Nee, zo blijkt uit kritische reacties van bijna zestig gemeenten op Keijzers wetsvoorstel voor een verbod op voorrang aan statushouders. Keijzers plan dreigt de problemen op de woningmarkt en in de asielopvang alleen maar te vergroten, vrezen wethouders van Texel tot Sittard-Geleen. Wachttijden voor sociale huurwoningen worden niet per se korter, terwijl de asielopvang overvol dreigt te blijven. Nu al bezetten statushouders meer dan een kwart van het totale aantal asielbedden door een tekort aan woningen waar ze naar toe kunnen verhuizen; in 2026 zal dat de helft zijn, voorspelt het COA.

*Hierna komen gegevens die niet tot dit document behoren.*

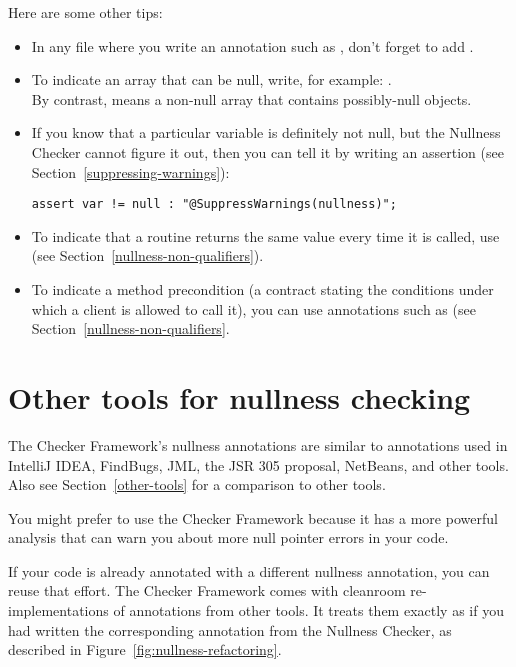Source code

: Here are some other tips:
\begin{itemize}
\item
    In any file where you write an annotation such as ,
    don't forget to add .
\item
    To indicate an array that can be null, write, for example: . \\
    By contrast,  means a non-null array that
    contains possibly-null objects.
\item
    If you know that a particular variable is definitely not null, but the
    Nullness Checker cannot figure it out, then you can tell it by writing
    an assertion (see Section~\ref{suppressing-warnings}):
\begin{Verbatim}
assert var != null : "@SuppressWarnings(nullness)";
\end{Verbatim}
\item
    To indicate that a routine returns the same value every time it is
    called, use  (see Section~\ref{nullness-non-qualifiers}).
\item
    To indicate a method precondition (a contract stating the conditions
    under which a client is allowed to call it), you can use annotations
    such as  (see Section~\ref{nullness-non-qualifiers}.
\end{itemize}



\section{Other tools for nullness checking\label{nullness-related-work}}

\newcommand{\linktoNonNull}{\code{\refclass{nullness/quals}{NonNull}}}
\newcommand{\linktoNullable}{\code{\refclass{nullness/quals}{Nullable}}}

The Checker Framework's nullness annotations are similar to annotations used
in IntelliJ IDEA, FindBugs, JML, the JSR 305 proposal, NetBeans, and other tools.  Also
see Section~\ref{other-tools} for a comparison to other tools.

You might prefer to use the Checker Framework because it has a more
powerful analysis that can warn you about more null pointer errors in your
code.

If your code is already annotated with a different nullness
annotation, you can reuse that effort.  The Checker Framework comes with
cleanroom re-implementations of annotations from other tools.  It treats
them exactly as if you had written the corresponding annotation from the
Nullness Checker, as described in Figure~\ref{fig:nullness-refactoring}.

In het regeerprogramma is afgesproken dat de Huisvestingswet moet worden aangepast om ervoor te zorgen dat gemeenten statushouders geen voorrang meer mogen geven bij de toewijzing van sociale huurwoningen. De Huisvestingswet regelt onder meer de eerlijke verdeling van woningen. Gemeenten hebben de mogelijkheid om kwetsbare mensen met urgentie aan een sociale woning te helpen. Zoals vrouwen die uit een gewelddadige relatie komen, mensen die om medische redenen een andere woning nodig hebben, en asielzoekers die net te horen hebben gekregen dat ze in Nederland mogen blijven.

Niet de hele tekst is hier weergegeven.